Word for word, restate every record.
** Opening Exercise material block **
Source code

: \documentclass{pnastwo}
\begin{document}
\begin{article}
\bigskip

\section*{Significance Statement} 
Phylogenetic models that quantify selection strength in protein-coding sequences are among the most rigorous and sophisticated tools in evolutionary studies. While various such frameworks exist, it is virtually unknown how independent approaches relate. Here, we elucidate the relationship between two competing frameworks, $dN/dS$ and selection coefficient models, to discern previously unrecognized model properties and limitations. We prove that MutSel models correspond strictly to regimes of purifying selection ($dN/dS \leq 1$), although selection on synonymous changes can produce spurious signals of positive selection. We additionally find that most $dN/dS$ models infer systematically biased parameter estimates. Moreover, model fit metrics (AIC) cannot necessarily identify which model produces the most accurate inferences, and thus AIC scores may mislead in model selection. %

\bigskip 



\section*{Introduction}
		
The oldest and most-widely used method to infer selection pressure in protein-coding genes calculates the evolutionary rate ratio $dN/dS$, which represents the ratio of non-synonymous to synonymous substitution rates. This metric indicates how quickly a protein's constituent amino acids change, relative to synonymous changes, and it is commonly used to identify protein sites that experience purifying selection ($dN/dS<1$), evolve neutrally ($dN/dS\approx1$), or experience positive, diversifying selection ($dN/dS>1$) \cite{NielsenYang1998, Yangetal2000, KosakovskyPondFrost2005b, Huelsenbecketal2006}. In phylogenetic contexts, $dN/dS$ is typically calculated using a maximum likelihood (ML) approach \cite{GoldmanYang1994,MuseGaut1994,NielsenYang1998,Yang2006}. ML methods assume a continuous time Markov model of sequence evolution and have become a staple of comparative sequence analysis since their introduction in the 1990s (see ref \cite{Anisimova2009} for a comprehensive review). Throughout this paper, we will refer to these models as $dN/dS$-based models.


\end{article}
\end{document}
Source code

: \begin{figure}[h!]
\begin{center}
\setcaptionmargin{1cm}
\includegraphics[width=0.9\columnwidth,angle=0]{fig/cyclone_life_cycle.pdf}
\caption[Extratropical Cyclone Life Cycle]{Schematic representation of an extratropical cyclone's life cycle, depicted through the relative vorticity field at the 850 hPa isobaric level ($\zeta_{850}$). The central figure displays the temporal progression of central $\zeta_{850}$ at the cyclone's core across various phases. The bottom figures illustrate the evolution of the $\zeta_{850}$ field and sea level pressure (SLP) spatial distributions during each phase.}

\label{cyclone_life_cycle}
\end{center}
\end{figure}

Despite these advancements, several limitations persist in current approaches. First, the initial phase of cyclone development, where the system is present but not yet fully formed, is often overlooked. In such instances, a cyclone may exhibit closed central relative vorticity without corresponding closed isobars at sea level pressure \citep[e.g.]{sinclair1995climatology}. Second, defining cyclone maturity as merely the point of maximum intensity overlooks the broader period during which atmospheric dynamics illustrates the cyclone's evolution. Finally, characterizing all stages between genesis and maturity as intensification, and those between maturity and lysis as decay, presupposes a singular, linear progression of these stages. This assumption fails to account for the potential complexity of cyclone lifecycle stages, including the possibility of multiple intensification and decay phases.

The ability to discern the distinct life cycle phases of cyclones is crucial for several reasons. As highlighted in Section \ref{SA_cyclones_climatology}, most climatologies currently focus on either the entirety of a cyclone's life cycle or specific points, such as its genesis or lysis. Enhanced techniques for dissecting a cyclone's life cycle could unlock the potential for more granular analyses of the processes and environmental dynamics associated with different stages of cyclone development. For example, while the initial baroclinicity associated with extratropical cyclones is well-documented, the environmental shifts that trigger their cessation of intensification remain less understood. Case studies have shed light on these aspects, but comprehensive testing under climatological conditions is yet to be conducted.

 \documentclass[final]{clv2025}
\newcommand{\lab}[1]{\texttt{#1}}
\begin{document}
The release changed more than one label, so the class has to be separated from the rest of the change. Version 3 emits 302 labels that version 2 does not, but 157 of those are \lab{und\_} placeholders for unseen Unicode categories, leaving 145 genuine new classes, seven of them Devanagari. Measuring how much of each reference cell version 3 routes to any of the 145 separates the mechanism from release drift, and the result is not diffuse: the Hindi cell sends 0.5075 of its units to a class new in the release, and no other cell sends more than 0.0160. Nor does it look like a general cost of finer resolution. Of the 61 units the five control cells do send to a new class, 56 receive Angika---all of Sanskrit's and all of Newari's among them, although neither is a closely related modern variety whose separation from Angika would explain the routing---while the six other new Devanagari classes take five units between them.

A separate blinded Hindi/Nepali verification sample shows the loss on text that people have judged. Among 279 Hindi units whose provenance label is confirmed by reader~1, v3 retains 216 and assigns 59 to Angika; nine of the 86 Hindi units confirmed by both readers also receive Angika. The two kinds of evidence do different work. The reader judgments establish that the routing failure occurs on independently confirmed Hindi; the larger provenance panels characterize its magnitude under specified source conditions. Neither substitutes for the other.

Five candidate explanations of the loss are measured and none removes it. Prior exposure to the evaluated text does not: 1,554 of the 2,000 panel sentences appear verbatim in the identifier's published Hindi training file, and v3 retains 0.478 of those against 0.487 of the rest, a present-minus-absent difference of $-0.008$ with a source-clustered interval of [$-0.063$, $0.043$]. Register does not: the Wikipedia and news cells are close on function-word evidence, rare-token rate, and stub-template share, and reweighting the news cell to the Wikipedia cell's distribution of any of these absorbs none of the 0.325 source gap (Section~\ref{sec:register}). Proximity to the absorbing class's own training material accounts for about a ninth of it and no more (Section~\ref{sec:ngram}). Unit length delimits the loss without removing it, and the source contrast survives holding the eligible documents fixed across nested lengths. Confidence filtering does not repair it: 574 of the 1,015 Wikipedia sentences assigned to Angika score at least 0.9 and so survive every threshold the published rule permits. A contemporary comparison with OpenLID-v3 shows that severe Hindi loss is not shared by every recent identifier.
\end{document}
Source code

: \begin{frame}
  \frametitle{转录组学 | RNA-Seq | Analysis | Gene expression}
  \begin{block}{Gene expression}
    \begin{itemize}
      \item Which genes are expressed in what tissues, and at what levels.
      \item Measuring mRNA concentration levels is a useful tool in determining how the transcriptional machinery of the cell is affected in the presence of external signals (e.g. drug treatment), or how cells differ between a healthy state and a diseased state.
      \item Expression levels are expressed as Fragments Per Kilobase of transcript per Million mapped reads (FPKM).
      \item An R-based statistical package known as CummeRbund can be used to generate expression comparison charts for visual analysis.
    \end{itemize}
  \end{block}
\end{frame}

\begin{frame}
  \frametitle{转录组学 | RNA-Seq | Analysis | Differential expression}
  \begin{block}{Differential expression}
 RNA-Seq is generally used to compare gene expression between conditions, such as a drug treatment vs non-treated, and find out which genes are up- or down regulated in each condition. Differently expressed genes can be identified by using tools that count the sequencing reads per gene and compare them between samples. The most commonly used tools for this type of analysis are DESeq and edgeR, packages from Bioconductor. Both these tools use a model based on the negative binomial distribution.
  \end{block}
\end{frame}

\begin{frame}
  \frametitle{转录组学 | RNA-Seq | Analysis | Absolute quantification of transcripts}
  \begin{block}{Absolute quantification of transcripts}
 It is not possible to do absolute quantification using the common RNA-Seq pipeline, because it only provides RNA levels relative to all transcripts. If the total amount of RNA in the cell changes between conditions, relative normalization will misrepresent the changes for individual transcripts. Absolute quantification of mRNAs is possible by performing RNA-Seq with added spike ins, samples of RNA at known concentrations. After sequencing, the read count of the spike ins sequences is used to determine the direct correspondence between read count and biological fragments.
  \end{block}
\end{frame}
** Closing Exercise material block **
(Task response):
Source code

: \documentclass{pnastwo}
\begin{document}
\begin{article}
\bigskip

\section*{Significance Statement} 
Phylogenetic models that quantify selection strength in protein-coding sequences are among the most rigorous and sophisticated tools in evolutionary studies. While various such frameworks exist, it is virtually unknown how independent approaches relate. Here, we elucidate the relationship between two competing frameworks, $dN/dS$ and selection coefficient models, to discern previously unrecognized model properties and limitations. We prove that MutSel models correspond strictly to regimes of purifying selection ($dN/dS \leq 1$), although selection on synonymous changes can produce spurious signals of positive selection. We additionally find that most $dN/dS$ models infer systematically biased parameter estimates. Moreover, model fit metrics (AIC) cannot necessarily identify which model produces the most accurate inferences, and thus AIC scores may mislead in model selection. %

\bigskip 



\section*{Introduction}
		
The oldest and most-widely used method to infer selection pressure in protein-coding genes calculates the evolutionary rate ratio $dN/dS$, which represents the ratio of non-synonymous to synonymous substitution rates. This metric indicates how quickly a protein's constituent amino acids change, relative to synonymous changes, and it is commonly used to identify protein sites that experience purifying selection ($dN/dS<1$), evolve neutrally ($dN/dS\approx1$), or experience positive, diversifying selection ($dN/dS>1$) \cite{NielsenYang1998, Yangetal2000, KosakovskyPondFrost2005b, Huelsenbecketal2006}. In phylogenetic contexts, $dN/dS$ is typically calculated using a maximum likelihood (ML) approach \cite{GoldmanYang1994,MuseGaut1994,NielsenYang1998,Yang2006}. ML methods assume a continuous time Markov model of sequence evolution and have become a staple of comparative sequence analysis since their introduction in the 1990s (see ref \cite{Anisimova2009} for a comprehensive review). Throughout this paper, we will refer to these models as $dN/dS$-based models.


\end{article}
\end{document}
Source code

: \begin{figure}[h!]
\begin{center}
\setcaptionmargin{1cm}
\includegraphics[width=0.9\columnwidth,angle=0]{fig/cyclone_life_cycle.pdf}
\caption[Extratropical Cyclone Life Cycle]{Schematic representation of an extratropical cyclone's life cycle, depicted through the relative vorticity field at the 850 hPa isobaric level ($\zeta_{850}$). The central figure displays the temporal progression of central $\zeta_{850}$ at the cyclone's core across various phases. The bottom figures illustrate the evolution of the $\zeta_{850}$ field and sea level pressure (SLP) spatial distributions during each phase.}

\label{cyclone_life_cycle}
\end{center}
\end{figure}

Despite these advancements, several limitations persist in current approaches. First, the initial phase of cyclone development, where the system is present but not yet fully formed, is often overlooked. In such instances, a cyclone may exhibit closed central relative vorticity without corresponding closed isobars at sea level pressure \citep[e.g.]{sinclair1995climatology}. Second, defining cyclone maturity as merely the point of maximum intensity overlooks the broader period during which atmospheric dynamics illustrates the cyclone's evolution. Finally, characterizing all stages between genesis and maturity as intensification, and those between maturity and lysis as decay, presupposes a singular, linear progression of these stages. This assumption fails to account for the potential complexity of cyclone lifecycle stages, including the possibility of multiple intensification and decay phases.

The ability to discern the distinct life cycle phases of cyclones is crucial for several reasons. As highlighted in Section \ref{SA_cyclones_climatology}, most climatologies currently focus on either the entirety of a cyclone's life cycle or specific points, such as its genesis or lysis. Enhanced techniques for dissecting a cyclone's life cycle could unlock the potential for more granular analyses of the processes and environmental dynamics associated with different stages of cyclone development. For example, while the initial baroclinicity associated with extratropical cyclones is well-documented, the environmental shifts that trigger their cessation of intensification remain less understood. Case studies have shed light on these aspects, but comprehensive testing under climatological conditions is yet to be conducted.

 \documentclass[final]{clv2025}
\newcommand{\lab}[1]{\texttt{#1}}
\begin{document}
The release changed more than one label, so the class has to be separated from the rest of the change. Version 3 emits 302 labels that version 2 does not, but 157 of those are \lab{und\_} placeholders for unseen Unicode categories, leaving 145 genuine new classes, seven of them Devanagari. Measuring how much of each reference cell version 3 routes to any of the 145 separates the mechanism from release drift, and the result is not diffuse: the Hindi cell sends 0.5075 of its units to a class new in the release, and no other cell sends more than 0.0160. Nor does it look like a general cost of finer resolution. Of the 61 units the five control cells do send to a new class, 56 receive Angika---all of Sanskrit's and all of Newari's among them, although neither is a closely related modern variety whose separation from Angika would explain the routing---while the six other new Devanagari classes take five units between them.

A separate blinded Hindi/Nepali verification sample shows the loss on text that people have judged. Among 279 Hindi units whose provenance label is confirmed by reader~1, v3 retains 216 and assigns 59 to Angika; nine of the 86 Hindi units confirmed by both readers also receive Angika. The two kinds of evidence do different work. The reader judgments establish that the routing failure occurs on independently confirmed Hindi; the larger provenance panels characterize its magnitude under specified source conditions. Neither substitutes for the other.

Five candidate explanations of the loss are measured and none removes it. Prior exposure to the evaluated text does not: 1,554 of the 2,000 panel sentences appear verbatim in the identifier's published Hindi training file, and v3 retains 0.478 of those against 0.487 of the rest, a present-minus-absent difference of $-0.008$ with a source-clustered interval of [$-0.063$, $0.043$]. Register does not: the Wikipedia and news cells are close on function-word evidence, rare-token rate, and stub-template share, and reweighting the news cell to the Wikipedia cell's distribution of any of these absorbs none of the 0.325 source gap (Section~\ref{sec:register}). Proximity to the absorbing class's own training material accounts for about a ninth of it and no more (Section~\ref{sec:ngram}). Unit length delimits the loss without removing it, and the source contrast survives holding the eligible documents fixed across nested lengths. Confidence filtering does not repair it: 574 of the 1,015 Wikipedia sentences assigned to Angika score at least 0.9 and so survive every threshold the published rule permits. A contemporary comparison with OpenLID-v3 shows that severe Hindi loss is not shared by every recent identifier.
\end{document}
Source code

: \begin{frame}
  \frametitle{转录组学 | RNA-Seq | Analysis | Gene expression}
  \begin{block}{Gene expression}
    \begin{itemize}
      \item Which genes are expressed in what tissues, and at what levels.
      \item Measuring mRNA concentration levels is a useful tool in determining how the transcriptional machinery of the cell is affected in the presence of external signals (e.g. drug treatment), or how cells differ between a healthy state and a diseased state.
      \item Expression levels are expressed as Fragments Per Kilobase of transcript per Million mapped reads (FPKM).
      \item An R-based statistical package known as CummeRbund can be used to generate expression comparison charts for visual analysis.
    \end{itemize}
  \end{block}
\end{frame}

\begin{frame}
  \frametitle{转录组学 | RNA-Seq | Analysis | Differential expression}
  \begin{block}{Differential expression}
 RNA-Seq is generally used to compare gene expression between conditions, such as a drug treatment vs non-treated, and find out which genes are up- or down regulated in each condition. Differently expressed genes can be identified by using tools that count the sequencing reads per gene and compare them between samples. The most commonly used tools for this type of analysis are DESeq and edgeR, packages from Bioconductor. Both these tools use a model based on the negative binomial distribution.
  \end{block}
\end{frame}

\begin{frame}
  \frametitle{转录组学 | RNA-Seq | Analysis | Absolute quantification of transcripts}
  \begin{block}{Absolute quantification of transcripts}
 It is not possible to do absolute quantification using the common RNA-Seq pipeline, because it only provides RNA levels relative to all transcripts. If the total amount of RNA in the cell changes between conditions, relative normalization will misrepresent the changes for individual transcripts. Absolute quantification of mRNAs is possible by performing RNA-Seq with added spike ins, samples of RNA at known concentrations. After sequencing, the read count of the spike ins sequences is used to determine the direct correspondence between read count and biological fragments.
  \end{block}
\end{frame}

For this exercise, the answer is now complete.